Part of becoming really good at any sport is hanging with the best in the sport, at the places in the world with the best venues for the sport. Surfers go to Hawaii, Sharma moves to Spain, Graham to Switzerland, etc. etc. That Koyamada does what he does in relative isolation is extra impressive to me. This "get together with the best" program is important no matter what your climbing level; the fastest way to go up a grade or two technically is to climb with people who are a grade or two better than you. Anyhow, in keeping with Ondra, Sharma and others, Koyamada describes his training as, yep, climbing:

For training I just climb in the gym. But I climb kick-ass hard problems and volume! And I also do campusing occasionally.

If anyone has any doubts about what basic training apparatus is required to become a stronger, better and higher-performance climber the last three links to interviews with the best climbers in the world should remove them. Want to be a better climber? Climb. Of course there's some art and science with quantity, quality and programming, but that's secondary and not that hard to figure out if just get a little guidance from a book, coach, friends, whatever, and track your performance.

Specific injuries, rehab, etc. may require gym time as Clyde Soles noted in the comments.

Personally, I'm doing some Crossfit-inspired programming for general fitness as well as short rock and gym sessions, along with paddling, mountain biking and running. Yeah, I'm a multi-sport mess, but I've got some goals that are going to require high fitness in three different sports, so stoked!!

My elbow feels good, but I am sure that if I push it too hard it will blow up, I need to build it up slowly. I'm also getting some great results with these thera-bar exercises, which is what I'm going to do as soon as I stop typing on here.

Today's workout is going to involve a short (45 minutes of movement) session at the climbing gym, followed by moving a ton or two of logs (we heat with wood, time to get next year's wood!), then driving to the Crossfit Canadian Regionals in Okotoks, which my wife, Kim, has qualified for! I'll likely run part of the course before she has at it this evening, busy day. And some kid wrestling....







strongest all

Monday, May 24, 2010

Rock climbing, Dave MacLeod's blog

There's a lot of information on the web and in print about how to get stronger for rock climbing, but very little on how to actually get better at climbing. Those two aren't the same thing. Being stronger will help, but really you need to climb a lot to get better at climbing. Anybody promising that doing any form of non-climbing training will make you a better (better means climbing harder) climber is flat-out missing the point. I really mean that: If you want to climb better then climb, and structure the vast majority of your training around climbing or climbing-based skilled movements. Why this is so hard for people to understand I don't know, but let's flip the argument around for a minute: If you wanted to be a better Olympic lifter would going climbing help you more than doing Olympic lifts? No. So why would traditional weight lifting make you a better climber? I have yet to see anyone fail on a route because they couldn't do enough bicep curls, lunges, weighted pullups, or bench press. Not once. But I have seen those with huge biceps, quads, and pecs fail on 5.9, which is a grade anyone not clinically obese, missing more than two limbs or massively brain damaged ought to be able to climb on TR after a few days of actual climbing. Enough said.

Then I finally read something that actually makes sense, like Dave MacLeod's training blog. I'm sure Dave and I could find something to argue about in terms of climbing performance, but it might take a while. Here's a quote I like from the same blog about moving fast (one component of climbing well under duress):

"Climbing fast comes from being good at climbing. And being good at climbing comes from having a lot of routes under your belt. So if you realise you are climbing too slowly on a redpoint, but can’t seem to go faster without making mistakes, there’s no shortcut unfortunately - if you clock up more routes, you’ll slowly be able to make movement decisions quicker."

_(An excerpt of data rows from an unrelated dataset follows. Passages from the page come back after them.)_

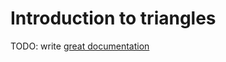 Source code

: # Introduction to triangles

TODO: write [great documentation](http://jacobian.org/writing/what-to-write/)
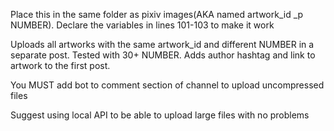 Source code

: Place this in the same folder as pixiv images(AKA named artwork_id _p NUMBER). Declare the variables in lines 101-103 to make it work

Uploads all artworks with the same artwork_id and different NUMBER in a separate post. Tested with 30+ NUMBER. Adds author hashtag and link to artwork to the first post.

You MUST add bot to comment section of channel to upload uncompressed files

Suggest using local API to be able to upload large files with no problems
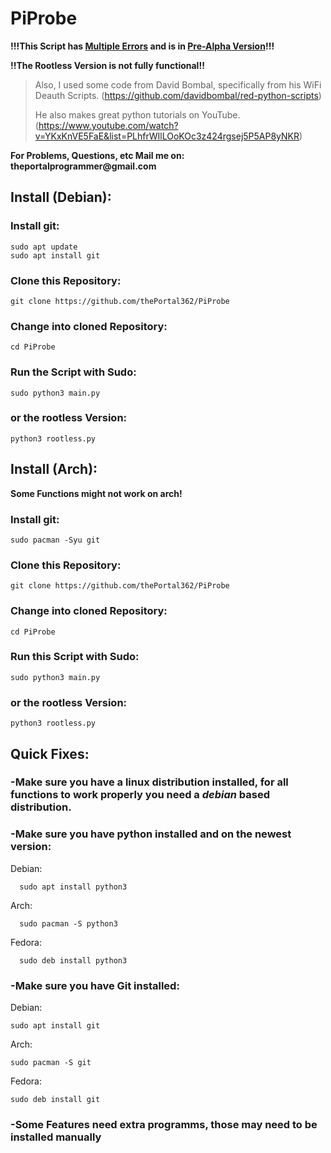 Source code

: # PiProbe
__!!!This Script has <ins>Multiple Errors</ins> and is in <ins>Pre-Alpha Version</ins>!!!__

__!!The Rootless Version is not fully functional!!__

> Also, I used some code from David Bombal, specifically from his WiFi Deauth Scripts. (https://github.com/davidbombal/red-python-scripts)
> 
> He also makes great python tutorials on YouTube. (https://www.youtube.com/watch?v=YKxKnVE5FaE&list=PLhfrWIlLOoKOc3z424rgsej5P5AP8yNKR)

__For Problems, Questions, etc Mail me on: theportalprogrammer@gmail.com__

## Install (Debian):
  
  ### Install git:

    sudo apt update
    sudo apt install git

  ### Clone this Repository:

    git clone https://github.com/thePortal362/PiProbe

  ### Change into cloned Repository:

    cd PiProbe

  ### Run the Script with Sudo:

    sudo python3 main.py

  ### or the rootless Version:

    python3 rootless.py

## Install (Arch):

__Some Functions might not work on arch!__

  ### Install git:

    sudo pacman -Syu git

  ### Clone this Repository:

    git clone https://github.com/thePortal362/PiProbe

  ### Change into cloned Repository:

    cd PiProbe

  ### Run this Script with Sudo:

    sudo python3 main.py

  ### or the rootless Version:

    python3 rootless.py

    

## Quick Fixes:

  ### -Make sure you have a linux distribution installed, for all functions to work properly you need a _debian_ based distribution.
 
  ### -Make sure you have python installed and on the newest version:
  
  Debian:
    
      sudo apt install python3
    
  Arch:
    
      sudo pacman -S python3
    
  Fedora:
     
      sudo deb install python3

  ### -Make sure you have Git installed:

  Debian:

    sudo apt install git

  Arch:

    sudo pacman -S git

  Fedora:

    sudo deb install git

  ### -Some Features need extra programms, those may need to be installed manually

  

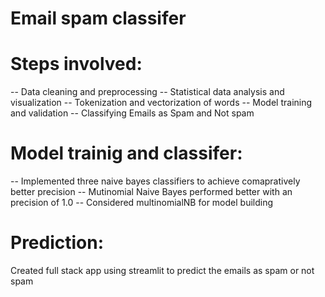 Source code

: # Email spam classifer 

# Steps involved:

-- Data cleaning and preprocessing
-- Statistical data analysis and visualization 
-- Tokenization and vectorization of words
-- Model training and validation
-- Classifying Emails as Spam and Not spam


# Model trainig and classifer:

-- Implemented three naive bayes classifiers to achieve comapratively better precision
-- Mutinomial Naive Bayes performed better with an precision of 1.0
-- Considered multinomialNB for model building 


# Prediction:

Created full stack app using streamlit to predict the emails as spam or not spam
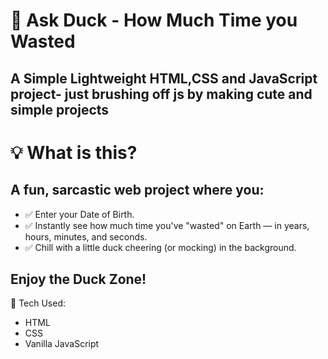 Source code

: # 🐥 Ask Duck - How Much Time you Wasted

## A Simple Lightweight HTML,CSS and JavaScript project- just brushing off js by making cute and simple projects 
# 💡 What is this?
## A fun, sarcastic web project where you:
- ✅ Enter your Date of Birth.
- ✅ Instantly see how much time you've "wasted" on Earth — in years, hours, minutes, and seconds.
- ✅ Chill with a little duck cheering (or mocking) in the background.



## Enjoy the Duck Zone!

🎨 Tech Used:
- HTML
- CSS
- Vanilla JavaScript


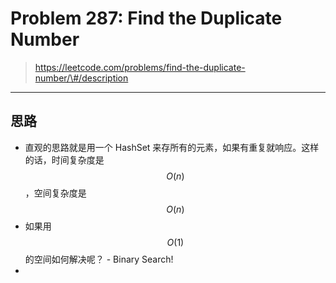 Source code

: # Problem 287: Find the Duplicate Number

> https://leetcode.com/problems/find-the-duplicate-number/\#/description

---------

## 思路

* 直观的思路就是用一个 HashSet 来存所有的元素，如果有重复就响应。这样的话，时间复杂度是 $$ O(n) $$，空间复杂度是 $$ O(n) $$
* 如果用 $$ O(1) $$ 的空间如何解决呢？ - Binary Search!
* 


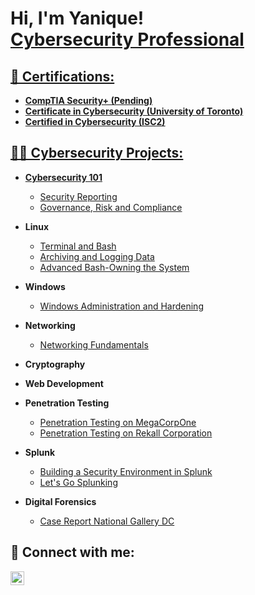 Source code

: <h1>Hi, I'm Yanique! <br/><a href="https://github.com/Yantracey">Cybersecurity Professional</a> <a href="https://www.linkedin.com/in/yanrobtracey/"></h1>

<h2>📄 Certifications:</h2>

- <b>CompTIA Security+ (Pending)</b>
- <b>Certificate in Cybersecurity (University of Toronto)</b>
- <b>Certified in Cybersecurity (ISC2)</b>


<h2>👨‍💻 Cybersecurity Projects:</h2>

- <b>Cybersecurity 101</b>
   - [Security Reporting](https://github.com/Yantracey/Security-Reporting)
   - [Governance, Risk and Compliance](https://github.com/Yantracey/Assessing-Security-Culture/blob/main/Assessing%20Security%20Culture.pdf)


- <b>Linux</b>
  - [Terminal and Bash](https://github.com/Yantracey/Terminal-and-Bash---Lucky-Duck-Casino-)
  - [Archiving and Logging Data](https://github.com/Yantracey/Archiving-and-Logging-Data/blob/main/Archiving%20and%20Logging%20Data.pdf)
  - [Advanced Bash-Owning the System](https://github.com/Yantracey/Advanced-Bash-Owning-the-System/blob/main/Owning%20the%20System.pdf)
 
- <b>Windows</b>
  - [Windows Administration and Hardening](https://github.com/Yantracey/Windows-Administration-and-Hardening/blob/main/Windows%20Admin%20and%20Hardening.pdf)
    
- <b>Networking</b>
   - [Networking Fundamentals](https://github.com/Yantracey/Networking-Fundamentals/blob/main/Rocking%20your%20Network.pdf)

- <b>Cryptography</b>

- <b>Web Development</b>

- <b>Penetration Testing</b>
   - [Penetration Testing on MegaCorpOne](https://github.com/Yantracey/Penetration-Testing-on-MegaCorpOne/blob/main/Penetration%20Test%20Report.pdf)
   - [Penetration Testing on Rekall Corporation](https://github.com/Yantracey/Penetration-Testing-on-Rekall/blob/main/Rekall%20Penetration%20Test%20Report.pdf)

- <b>Splunk</b>
   - [Building a Security Environment in Splunk](https://github.com/Yantracey/Building-a-Security-Monitoring-Environment/blob/main/Building%20a%20Security%20Monitoring%20Environment.pdf)
   - [Let's Go Splunking](https://github.com/Yantracey/Lets-Go-Splunking/blob/main/Lets%20Go%20Splunking.pdf)


- <b>Digital Forensics</b>
   - [Case Report National Gallery DC](https://github.com/Yantracey/Case-Report-National-Gallery-DC/blob/main/The%20Final%20Report.pdf)






<h2> 🤳 Connect with me:</h2>

[<img align="left" alt="YaniqueRoberts-Tracey | LinkedIn" width="22px" src="https://cdn.jsdelivr.net/npm/simple-icons@v3/icons/linkedin.svg" />][linkedin]


[linkedin]: https://linkedin.com/in/yanrobtracey

<!--
**Yantracey/Yantracey** is a ✨ _special_ ✨ repository because its `README.md` (this file) appears on your GitHub profile.

Here are some ideas to get you started:

- 🔭 I’m currently working on ...
- 🌱 I’m currently learning ...
- 👯 I’m looking to collaborate on ...
- 🤔 I’m looking for help with ...
- 💬 Ask me about ...
- 📫 How to reach me: ...
- 😄 Pronouns: ...
- ⚡ Fun fact: ...
-->
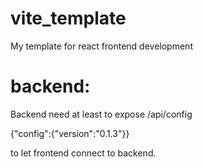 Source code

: # vite_template

My template for react frontend development

# backend:

Backend need at least to expose /api/config

{"config":{"version":"0.1.3"}}

to let frontend connect to backend. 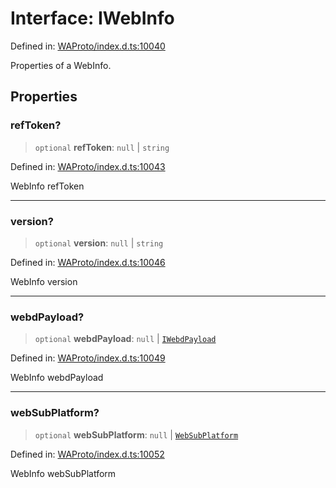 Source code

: # Interface: IWebInfo

Defined in: [WAProto/index.d.ts:10040](https://github.com/Fokusdotid/bail/blob/82f46c566476ac566bfd781dede14412fcdfb787/WAProto/index.d.ts#L10040)

Properties of a WebInfo.

## Properties

### refToken?

> `optional` **refToken**: `null` \| `string`

Defined in: [WAProto/index.d.ts:10043](https://github.com/Fokusdotid/bail/blob/82f46c566476ac566bfd781dede14412fcdfb787/WAProto/index.d.ts#L10043)

WebInfo refToken

***

### version?

> `optional` **version**: `null` \| `string`

Defined in: [WAProto/index.d.ts:10046](https://github.com/Fokusdotid/bail/blob/82f46c566476ac566bfd781dede14412fcdfb787/WAProto/index.d.ts#L10046)

WebInfo version

***

### webdPayload?

> `optional` **webdPayload**: `null` \| [`IWebdPayload`](../namespaces/WebInfo/interfaces/IWebdPayload.md)

Defined in: [WAProto/index.d.ts:10049](https://github.com/Fokusdotid/bail/blob/82f46c566476ac566bfd781dede14412fcdfb787/WAProto/index.d.ts#L10049)

WebInfo webdPayload

***

### webSubPlatform?

> `optional` **webSubPlatform**: `null` \| [`WebSubPlatform`](../namespaces/WebInfo/enumerations/WebSubPlatform.md)

Defined in: [WAProto/index.d.ts:10052](https://github.com/Fokusdotid/bail/blob/82f46c566476ac566bfd781dede14412fcdfb787/WAProto/index.d.ts#L10052)

WebInfo webSubPlatform
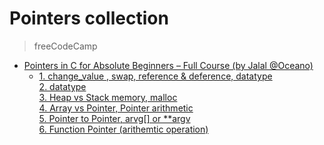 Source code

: # Pointers collection

> freeCodeCamp
 - [Pointers in C for Absolute Beginners – Full Course (by Jalal @Oceano)](https://www.youtube.com/watch?v=MIL2BK02X8A)
   - [1. change_value , swap, reference & deference, datatype]() <br>
     [2. datatype]() <br>
     [3. Heap vs Stack memory, malloc]() <br>
     [4. Array vs Pointer, Pointer arithmetic]() <br>
     [5. Pointer to Pointer, arvg[] or **argv]() <br>
     [6. Function Pointer (arithemtic operation)]() <br>
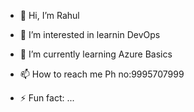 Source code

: - 👋 Hi, I’m Rahul
- 👀 I’m interested in learnin DevOps
- 🌱 I’m currently learning Azure Basics

- 📫 How to reach me Ph no:9995707999

- ⚡ Fun fact: ...

<!---
Rahu89/Rahu89 is a ✨ special ✨ repository because its `README.md` (this file) appears on your GitHub profile.
You can click the Preview link to take a look at your changes.
--->
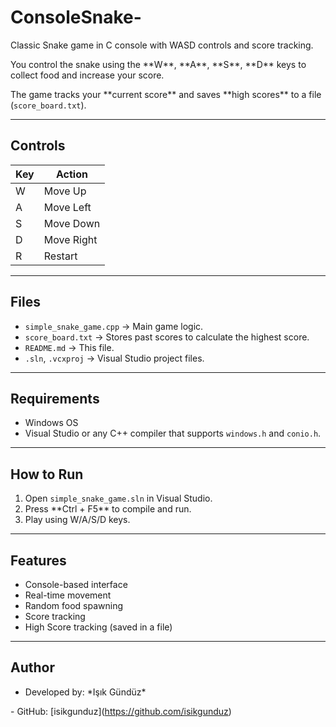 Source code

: # ConsoleSnake-
Classic Snake game in C console with WASD controls and score tracking.

You control the snake using the \*\*W\*\*, \*\*A\*\*, \*\*S\*\*, \*\*D\*\* keys to collect food and increase your score.  

The game tracks your \*\*current score\*\* and saves \*\*high scores\*\* to a file (`score_board.txt`).



---



## Controls
| Key | Action     |
|-----|------------|
| W   | Move Up    |
| A   | Move Left  |
| S   | Move Down  |
| D   | Move Right |
| R   | Restart    |

---

## Files
- `simple_snake_game.cpp` → Main game logic.
- `score_board.txt` → Stores past scores to calculate the highest score.
- `README.md` → This file.
- `.sln`, `.vcxproj` → Visual Studio project files.



---



## Requirements
- Windows OS  
- Visual Studio or any C++ compiler that supports `windows.h` and `conio.h`.



---



## How to Run
1. Open `simple_snake_game.sln` in Visual Studio.
2. Press \*\*Ctrl + F5\*\* to compile and run.
3. Play using W/A/S/D keys.



---



## Features
- Console-based interface
- Real-time movement
- Random food spawning
- Score tracking
- High Score tracking (saved in a file)



---



## Author
- Developed by: \*Işık Gündüz\*

\- GitHub: \[isikgunduz](https://github.com/isikgunduz)





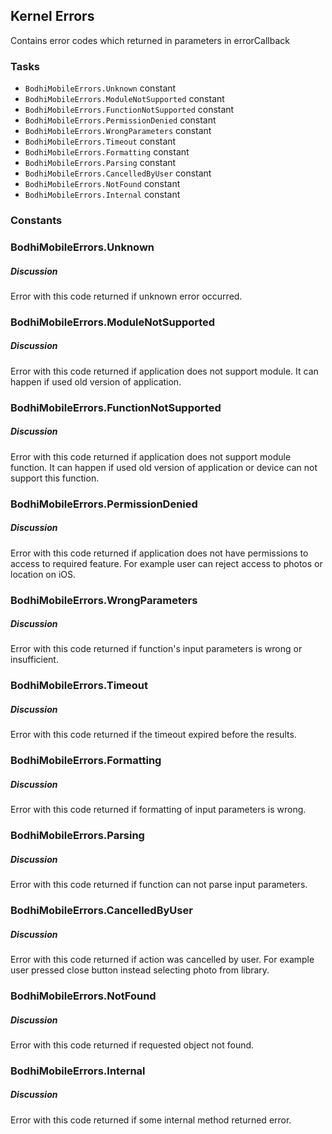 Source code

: ## Kernel Errors

Contains error codes which returned in parameters in errorCallback

### Tasks

  * `BodhiMobileErrors.Unknown` constant
  * `BodhiMobileErrors.ModuleNotSupported` constant
  * `BodhiMobileErrors.FunctionNotSupported` constant
  * `BodhiMobileErrors.PermissionDenied` constant
  * `BodhiMobileErrors.WrongParameters` constant
  * `BodhiMobileErrors.Timeout` constant
  * `BodhiMobileErrors.Formatting` constant
  * `BodhiMobileErrors.Parsing` constant
  * `BodhiMobileErrors.CancelledByUser` constant
  * `BodhiMobileErrors.NotFound` constant
  * `BodhiMobileErrors.Internal` constant

### Constants

### BodhiMobileErrors.Unknown

##### Discussion

Error with this code returned if unknown error occurred.

### BodhiMobileErrors.ModuleNotSupported

##### Discussion

Error with this code returned if application does not support module. It can
happen if used old version of application.

### BodhiMobileErrors.FunctionNotSupported

##### Discussion

Error with this code returned if application does not support module function.
It can happen if used old version of application or device can not support
this function.

### BodhiMobileErrors.PermissionDenied

##### Discussion

Error with this code returned if application does not have permissions to
access to required feature. For example user can reject access to photos or
location on iOS.

### BodhiMobileErrors.WrongParameters

##### Discussion

Error with this code returned if function's input parameters is wrong or
insufficient.

### BodhiMobileErrors.Timeout

##### Discussion

Error with this code returned if the timeout expired before the results.

### BodhiMobileErrors.Formatting

##### Discussion

Error with this code returned if formatting of input parameters is wrong.

### BodhiMobileErrors.Parsing

##### Discussion

Error with this code returned if function can not parse input parameters.

### BodhiMobileErrors.CancelledByUser

##### Discussion

Error with this code returned if action was cancelled by user. For example
user pressed close button instead selecting photo from library.

### BodhiMobileErrors.NotFound

##### Discussion

Error with this code returned if requested object not found.

### BodhiMobileErrors.Internal

##### Discussion

Error with this code returned if some internal method returned error.
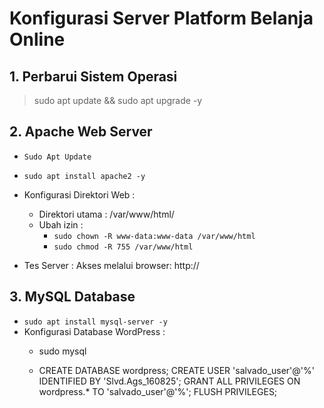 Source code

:# Konfigurasi Server Platform Belanja Online


## 1. Perbarui Sistem Operasi
> sudo apt update && sudo apt upgrade -y


## 2. Apache Web Server
- `Sudo Apt Update`

- `sudo apt install apache2 -y`

- Konfigurasi Direktori Web :
  + Direktori utama : /var/www/html/
  + Ubah izin :
    * `sudo chown -R www-data:www-data /var/www/html`
    * `sudo chmod -R 755 /var/www/html`

- Tes Server : Akses melalui browser: http://<IP-Server>


## 3. MySQL Database
- `sudo apt install mysql-server -y`
- Konfigurasi Database WordPress :
  + sudo mysql
 
  + CREATE DATABASE wordpress;
    CREATE USER 'salvado_user'@'%' IDENTIFIED BY 'Slvd.Ags_160825';
    GRANT ALL PRIVILEGES ON wordpress.* TO 'salvado_user'@'%';
    FLUSH PRIVILEGES;



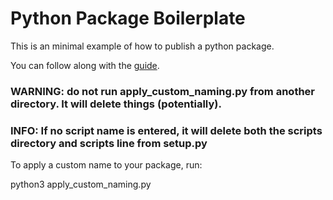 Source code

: # Python Package Boilerplate

This is an minimal example of how to publish a python package.

You can follow along with the [guide](https://nrempel.com/how-to-publish-a-python-package-to-pypi).


### WARNING: do not run apply_custom_naming.py from another directory. It will delete things (potentially).
### INFO: If no script name is entered, it will delete both the scripts directory and scripts line from setup.py
To apply a custom name to your package, run:

python3 apply_custom_naming.py
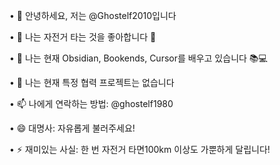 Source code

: • 👋 안녕하세요, 저는 @Ghostelf2010입니다

• 👀 나는 자전거 타는 것을 좋아합니다 🚴

• 🌱 나는 현재 Obsidian, Bookends, Cursor를 배우고 있습니다 📚💻

• 💞️ 나는 현재 특정 협력 프로젝트는 없습니다

• 📫 나에게 연락하는 방법: @ghostelf1980

• 😄 대명사: 자유롭게 불러주세요!

• ⚡ 재미있는 사실: 한 번 자전거 타면100km 이상도 가뿐하게 달립니다!

<!---
Ghostelf2010/Ghostelf2010 is a ✨ special ✨ repository because its `README.md` (this file) appears on your GitHub profile.
You can click the Preview link to take a look at your changes.
--->
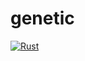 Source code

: # genetic

[![Rust](https://github.com/luke-lorenzini/genetic/actions/workflows/rust.yml/badge.svg)](https://github.com/luke-lorenzini/genetic/actions/workflows/rust.yml)
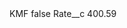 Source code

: <?xml version="1.0" encoding="UTF-8"?>
<CustomMetadata xmlns="http://soap.sforce.com/2006/04/metadata" xmlns:xsi="http://www.w3.org/2001/XMLSchema-instance" xmlns:xsd="http://www.w3.org/2001/XMLSchema">
    <label>KMF</label>
    <protected>false</protected>
    <values>
        <field>Rate__c</field>
        <value xsi:type="xsd:double">400.59</value>
    </values>
</CustomMetadata>
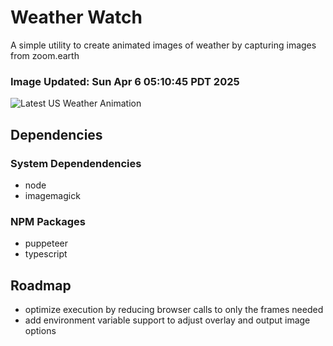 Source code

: # Weather Watch

A simple utility to create animated images of weather by capturing images from zoom.earth

### Image Updated: Sun Apr  6 05:10:45 PDT 2025

![Latest US Weather Animation](animations/2025-04-06.webp)

## Dependencies
### System Dependendencies
* node
* imagemagick
### NPM Packages
* puppeteer
* typescript

## Roadmap
* optimize execution by reducing browser calls to only the frames needed
* add environment variable support to adjust overlay and output image options
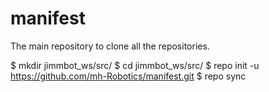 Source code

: # manifest
The main repository to clone all the repositories.

$ mkdir jimmbot_ws/src/
$ cd jimmbot_ws/src/
$ repo init -u https://github.com/mh-Robotics/manifest.git
$ repo sync
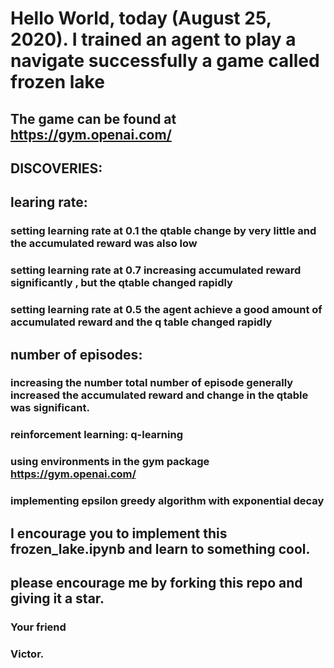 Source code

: # Hello World, today (August 25, 2020). I trained an agent to play a navigate successfully a game called frozen lake
## The game can be found at https://gym.openai.com/
## DISCOVERIES:

## learing rate:
### setting learning rate at 0.1 the qtable change by very little and the accumulated reward was also low
### setting learning rate at 0.7 increasing accumulated reward significantly , but the qtable changed rapidly
### setting learning rate at 0.5 the agent achieve a good amount of accumulated reward and the q table changed rapidly

## number of episodes:
### increasing the number total number of episode generally increased the accumulated reward and change in the qtable was significant.



### reinforcement learning: q-learning
### using environments in the gym package https://gym.openai.com/
### implementing epsilon greedy algorithm with exponential decay
## I encourage you to implement this frozen_lake.ipynb and learn to something cool.

## please encourage me by forking this repo and giving it a star.
### Your friend
### Victor.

Lots more there, worth a good long read.

Now it's time to start rock climbing again. I'm in sad rock climbing shape, but most of my winter injuries are healed up (I can get my feet into rock shoes again, elbows healed up pretty much, etc). I'm also paddling a fair amount through May and June, and have a hideous travel schedule in June and July, so my climbing training is going to have to be effective to get results. I'm going to post what I'm doing with my overall and specific rock climbing training time on here, which over the next six weeks will amount to about 6 hours a week of actual climbing time at the most. I aim to be back to onsighting at a reasonable (for me that's 5.12c or so more than 50 percent of the time) level by August 15, which is when rock season gets really going for me, and when I have a few big rock climbing goals to throw myself at. Giddyup.